Extremely common landscaping tree here in Southern California.. a beautiful tree, but somewhat overused in our suburbs. This tree has the down side of having very brittle wood, and branches falling off for apparently no reason whatsoever are not uncommon events. It is heavy wood, too, though, so a lot of damage can occur when one of these branches crashes on your car or house. They seem to like to 'top' these trees here, perhaps for that reason.


On Feb 22, 2007, joanw7 from San Juan Capistrano, CA wrote:

I live in San Juan Capistrano, CA and finally yesterday found out from a tree expert hired to trim back some of our other trees-that the 50ft tree growing in the middle of the yard is called a Silk Oak. The tree popped up in the middle of our yard only four years ago and is growing like a weed. We thought it was just some cute little shrub at first so we let it grow. The second year tons of yellow & orange flowers with a sticky nectar covered the trees. We have many tropical birds that come to this area in the spring and they just went wild for the nectar-we never had so many birds in our back yard. We have no idea where the seed for the tree came from as there are no silk oak trees in our general area. Lucky for us it grew in the middle of the yard in an area away from other trees-as it w... read more


On Jan 30, 2006, MotherNature4 from Bartow, FL (Zone 9a) wrote:

The report that this tree is hardy in 9a is questionable. They used to grow in Bartow until we had one of our occasional hard freezes, but not one survived that I'm aware of.


On Mar 14, 2005, mikenpat3 from Anthem, AZ wrote:

Reciently had this plant placed in my back yard. think it is beautiful, however allot of the leaves and some of the branches fell off this week. Bark is still green and healthy but concerned that the tree may be dieing. Is this a normal seasonal shedding or should I be concerned?

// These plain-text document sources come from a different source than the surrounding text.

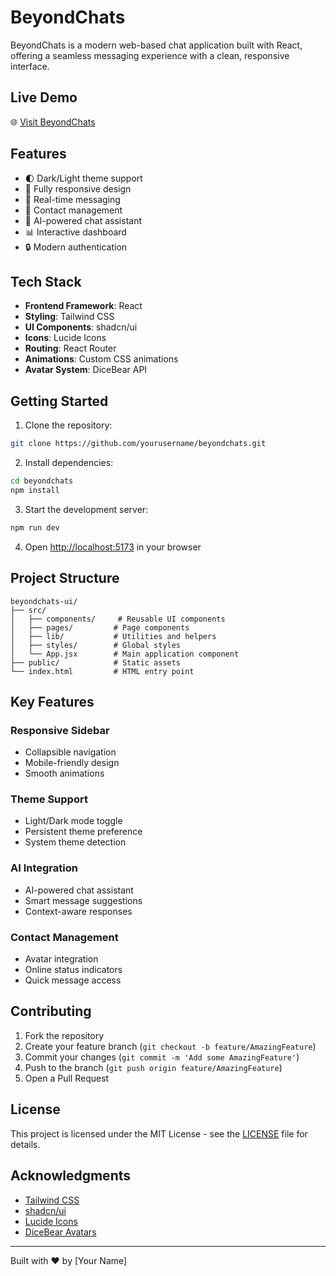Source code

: # BeyondChats

BeyondChats is a modern web-based chat application built with React, offering a seamless messaging experience with a clean, responsive interface.

## Live Demo

🌐 [Visit BeyondChats](https://beyondchats-cyan.vercel.app/)

## Features

- 🌓 Dark/Light theme support
- 📱 Fully responsive design
- 💬 Real-time messaging
- 👥 Contact management
- 🤖 AI-powered chat assistant
- 📊 Interactive dashboard
- 🔒 Modern authentication

## Tech Stack

- **Frontend Framework**: React
- **Styling**: Tailwind CSS
- **UI Components**: shadcn/ui
- **Icons**: Lucide Icons
- **Routing**: React Router
- **Animations**: Custom CSS animations
- **Avatar System**: DiceBear API

## Getting Started

1. Clone the repository:
```bash
git clone https://github.com/yourusername/beyondchats.git
```

2. Install dependencies:
```bash
cd beyondchats
npm install
```

3. Start the development server:
```bash
npm run dev
```

4. Open [http://localhost:5173](http://localhost:5173) in your browser

## Project Structure

```
beyondchats-ui/
├── src/
│   ├── components/     # Reusable UI components
│   ├── pages/         # Page components
│   ├── lib/           # Utilities and helpers
│   ├── styles/        # Global styles
│   └── App.jsx        # Main application component
├── public/            # Static assets
└── index.html         # HTML entry point
```

## Key Features

### Responsive Sidebar
- Collapsible navigation
- Mobile-friendly design
- Smooth animations

### Theme Support
- Light/Dark mode toggle
- Persistent theme preference
- System theme detection

### AI Integration
- AI-powered chat assistant
- Smart message suggestions
- Context-aware responses

### Contact Management
- Avatar integration
- Online status indicators
- Quick message access

## Contributing

1. Fork the repository
2. Create your feature branch (`git checkout -b feature/AmazingFeature`)
3. Commit your changes (`git commit -m 'Add some AmazingFeature'`)
4. Push to the branch (`git push origin feature/AmazingFeature`)
5. Open a Pull Request

## License

This project is licensed under the MIT License - see the [LICENSE](LICENSE) file for details.

## Acknowledgments

- [Tailwind CSS](https://tailwindcss.com)
- [shadcn/ui](https://ui.shadcn.com)
- [Lucide Icons](https://lucide.dev)
- [DiceBear Avatars](https://www.dicebear.com)

---
Built with ❤️ by [Your Name]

On Jul 31, 2004, suzyrock from Houston, TX wrote:

I live in Houston, texas & have grown a silk oak from a so called house plant that was 3 feet tall in spring of 1991. It has been topped 3 times since by the power company, ( I did not know it would become a tree) It is now appx 25 feet tall & 20 feet wide. It has bloomed 6 years in a row..Last summer I collected some seeds & did not plant them until the end of october. I babied the seeds all through the winter months on an enclosed patio & would bring them in the house on really cold nights. I have 22 gallon pots of silk oaks now that are 2 feet tall. I have planted seeds this month & will plant more in august..The tree is so gorgeous & would be more so if it didn't keep getting mutilated.

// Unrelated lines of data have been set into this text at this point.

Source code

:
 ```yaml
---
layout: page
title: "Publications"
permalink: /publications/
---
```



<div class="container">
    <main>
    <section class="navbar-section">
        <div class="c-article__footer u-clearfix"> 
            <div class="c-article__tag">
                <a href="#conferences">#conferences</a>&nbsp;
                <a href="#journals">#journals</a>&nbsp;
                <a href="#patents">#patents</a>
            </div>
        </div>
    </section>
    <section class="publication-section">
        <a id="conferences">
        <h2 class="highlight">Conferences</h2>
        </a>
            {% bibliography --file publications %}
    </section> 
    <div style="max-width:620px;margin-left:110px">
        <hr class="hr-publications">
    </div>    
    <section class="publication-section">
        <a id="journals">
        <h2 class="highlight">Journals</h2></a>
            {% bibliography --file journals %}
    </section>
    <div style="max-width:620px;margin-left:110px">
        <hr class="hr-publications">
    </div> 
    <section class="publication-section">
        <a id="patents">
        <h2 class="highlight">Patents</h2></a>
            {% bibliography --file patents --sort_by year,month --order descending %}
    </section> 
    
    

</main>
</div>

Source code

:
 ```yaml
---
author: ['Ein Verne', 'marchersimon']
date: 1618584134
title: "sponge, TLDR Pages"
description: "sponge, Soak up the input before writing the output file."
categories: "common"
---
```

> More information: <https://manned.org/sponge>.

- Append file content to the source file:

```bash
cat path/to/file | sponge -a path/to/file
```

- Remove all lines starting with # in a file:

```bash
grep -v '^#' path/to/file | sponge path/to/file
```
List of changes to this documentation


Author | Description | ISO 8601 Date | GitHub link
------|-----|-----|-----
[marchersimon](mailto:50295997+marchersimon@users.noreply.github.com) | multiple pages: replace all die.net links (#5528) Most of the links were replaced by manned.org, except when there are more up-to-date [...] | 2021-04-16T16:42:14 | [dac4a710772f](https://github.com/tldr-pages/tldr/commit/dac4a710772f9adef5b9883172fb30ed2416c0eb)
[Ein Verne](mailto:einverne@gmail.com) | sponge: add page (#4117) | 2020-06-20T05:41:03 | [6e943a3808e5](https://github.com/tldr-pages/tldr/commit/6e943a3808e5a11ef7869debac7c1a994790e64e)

On Apr 10, 2004, angelam from melbourne
Australia wrote:

This tree is quite rare in the wild. Its timber was valued because of its distinctive smooth texture. It is spectacular in flower, especially in numbers, for example, in an avenue. Nectar eating birds flock to it.


On Feb 12, 2004, judy3163 from Santa Maria, CA wrote:

I planted the seed of a silk oak some 5 - 7 years ago; at first in a pot, and then when the sapling was about 3 ft. tall, it was planted in the ground. Since then (3+ yrs.) the tree has grown to some 30 feet but has yet to bloom. In this area (central Calif. coast) the tree is very popular and is used as a street tree as well as in many yards.

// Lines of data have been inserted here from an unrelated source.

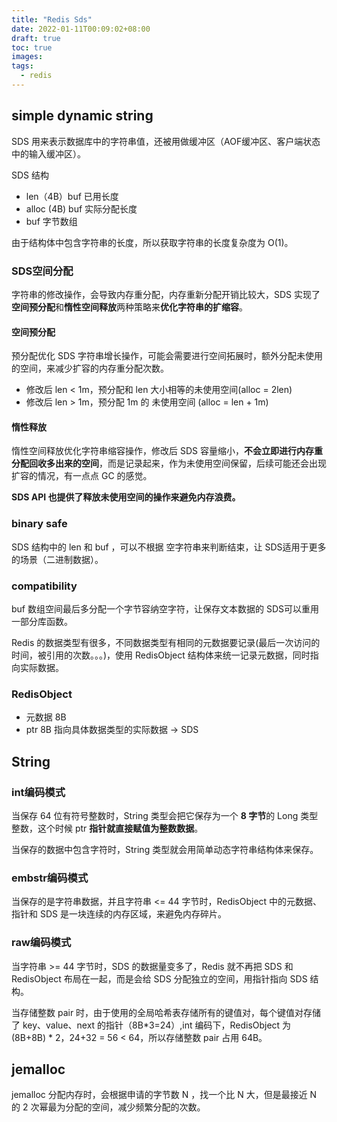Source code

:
 ```yaml
---
title: "Redis Sds"
date: 2022-01-11T00:09:02+08:00
draft: true
toc: true
images:
tags: 
  - redis
---
```


## simple dynamic string

SDS 用来表示数据库中的字符串值，还被用做缓冲区（AOF缓冲区、客户端状态中的输入缓冲区）。

SDS 结构

- len（4B）buf 已用长度
- alloc (4B)  buf 实际分配长度 
- buf            字节数组

由于结构体中包含字符串的长度，所以获取字符串的长度复杂度为 O(1)。

### SDS空间分配

字符串的修改操作，会导致内存重分配，内存重新分配开销比较大，SDS 实现了**空间预分配**和**惰性空间释放**两种策略来**优化字符串的扩缩容**。

#### 空间预分配

预分配优化 SDS 字符串增长操作，可能会需要进行空间拓展时，额外分配未使用的空间，来减少扩容的内存重分配次数。

- 修改后 len < 1m，预分配和 len 大小相等的未使用空间(alloc = 2len)
- 修改后 len > 1m，预分配 1m 的 未使用空间 (alloc = len + 1m)

#### 惰性释放

惰性空间释放优化字符串缩容操作，修改后 SDS 容量缩小，**不会立即进行内存重分配回收多出来的空间**，而是记录起来，作为未使用空间保留，后续可能还会出现扩容的情况，有一点点 GC 的感觉。

**SDS API 也提供了释放未使用空间的操作来避免内存浪费。**

### binary safe

SDS 结构中的 len 和 buf ，可以不根据 空字符串来判断结束，让 SDS适用于更多的场景（二进制数据）。

### compatibility 

buf 数组空间最后多分配一个字节容纳空字符，让保存文本数据的 SDS可以重用一部分库函数。

Redis 的数据类型有很多，不同数据类型有相同的元数据要记录(最后一次访问的时间，被引用的次数。。。)，使用 RedisObject 结构体来统一记录元数据，同时指向实际数据。

### RedisObject

- 元数据 8B
- ptr 8B 指向具体数据类型的实际数据 -> SDS

## String

### int编码模式

当保存 64 位有符号整数时，String 类型会把它保存为一个 **8 字节**的 Long 类型整数，这个时候 ptr **指针就直接赋值为整数数据**。

当保存的数据中包含字符时，String 类型就会用简单动态字符串结构体来保存。

### embstr编码模式

当保存的是字符串数据，并且字符串 <= 44 字节时，RedisObject 中的元数据、指针和 SDS 是一块连续的内存区域，来避免内存碎片。

### raw编码模式

当字符串 >= 44 字节时，SDS 的数据量变多了，Redis 就不再把 SDS 和 RedisObject 布局在一起，而是会给 SDS 分配独立的空间，用指针指向 SDS 结构。

当存储整数 pair 时，由于使用的全局哈希表存储所有的键值对，每个键值对存储了 key、value、next 的指针（8B*3=24）,int 编码下，RedisObject 为 (8B+8B) * 2，24+32 = 56 < 64，所以存储整数 pair 占用 64B。

## jemalloc

jemalloc 分配内存时，会根据申请的字节数 N ，找一个比 N 大，但是最接近 N 的 2 次幂最为分配的空间，减少频繁分配的次数。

On Oct 19, 2003, Monocromatico from Rio de Janeiro
Brazil (Zone 11) wrote:

An spectacular tree when blooming, for some reason it hardly survives the climate of Rio de Janeiro, being planted more to the south of Brazil, where the heat is more moderate and the winters are colder. Its commonly used as wind breaker.


On Jun 6, 2003, solecurrent wrote:

Grevillea robusta is the largest member of the Grevillea family. It is a native of eastern Australia where its common name is "Silky Oak". It attains a height of 40 metres (130 feet) in the tropics; in temperate regions it grows to about half that.

The tree is usually evergreen but may be deciduous in cold areas. The leaves are the size of an adult's spread hand, bipinnate, similar in construction to the fronds of a tree fern. I have read books that suggest the flowers are 10cm (4") long, but the trees around Adelaide, South Australia (Mediterranean climate) bear flowers 30cm (1ft) long on average.